Meantime, lest anything should be wanting, that could have contributed to the elucidation on a point of such supreme importance, follows in the next chapter a concluding and more particular view of the grounds, on which, on the occasion of his visit to the temple, the intention of deliberate perjury was found necessary to be imputed to him.
FOOTNOTES:
[53] Acts 21:16. "There went with us also certain of the disciples of Cæsarea, and brought with them one Mnason of Cyprus, an old disciple, with whom we should lodge."

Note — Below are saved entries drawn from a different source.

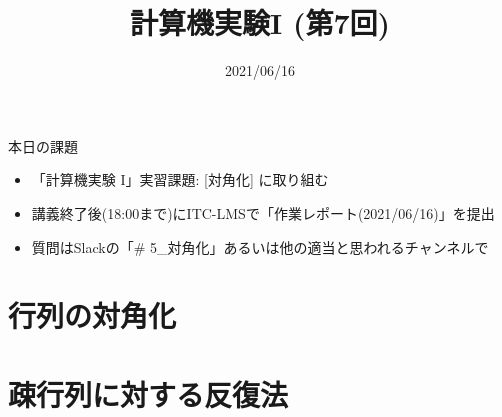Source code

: \documentclass[10pt,dvipdfmx]{beamer}
\title{計算機実験I (第7回)}
\date{2021/06/16}
\begin{document}
\begin{frame}
  \titlepage
  \tableofcontents
\end{frame}

\begin{frame}[t]{本日の課題}
  \begin{itemize}
  \item 「計算機実験 I」実習課題: [対角化] に取り組む
  \item 講義終了後(18:00まで)にITC-LMSで「作業レポート(2021/06/16)」を提出
  \item 質問はSlackの「\# 5\_対角化」あるいは他の適当と思われるチャンネルで \\[2em]
  \end{itemize}
\end{frame}

\section{行列の対角化}



\section{疎行列に対する反復法}















\end{document}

[54] 2 Cor. 12:12. "Truly the signs of an Apostle were wrought among you in all patience, in signs, and wonders, and mighty deeds." Not that, by the words assigns and wonders, when used by Paul, anything more was meant, than what, but a few years after, was, according to him, doing, or about to be done, by Antichrist. 2 Thess. 2:9. "Even him, whose coming is, after the manner of Satan, with all powers, and signs, and lying wonders." Lying is, indeed, the adjunct prefixed, in this instance; but, lying or not lying, if Paul be believed, they failed not to produce the effect intended by them. Signs and wonders being such equivocal thing, no great wonder if—writing at Corinth to nobody knows what disciples of his at Rome, A.D. 58, Rom. 15:18, 19,—he could venture, if this was venturing, to speak of what he had been doing in Jerusalem and Illyricum, in the same terms. "For I will not dare to speak, says he, of any of those things which Christ has not wrought by me, to make the Gentiles obedient by word and deed.—Through mighty signs and wonders, by the power of the Spirit of God; so that from Jerusalem, and round about, unto Illyricum, I have fully preached the Gospel of Christ."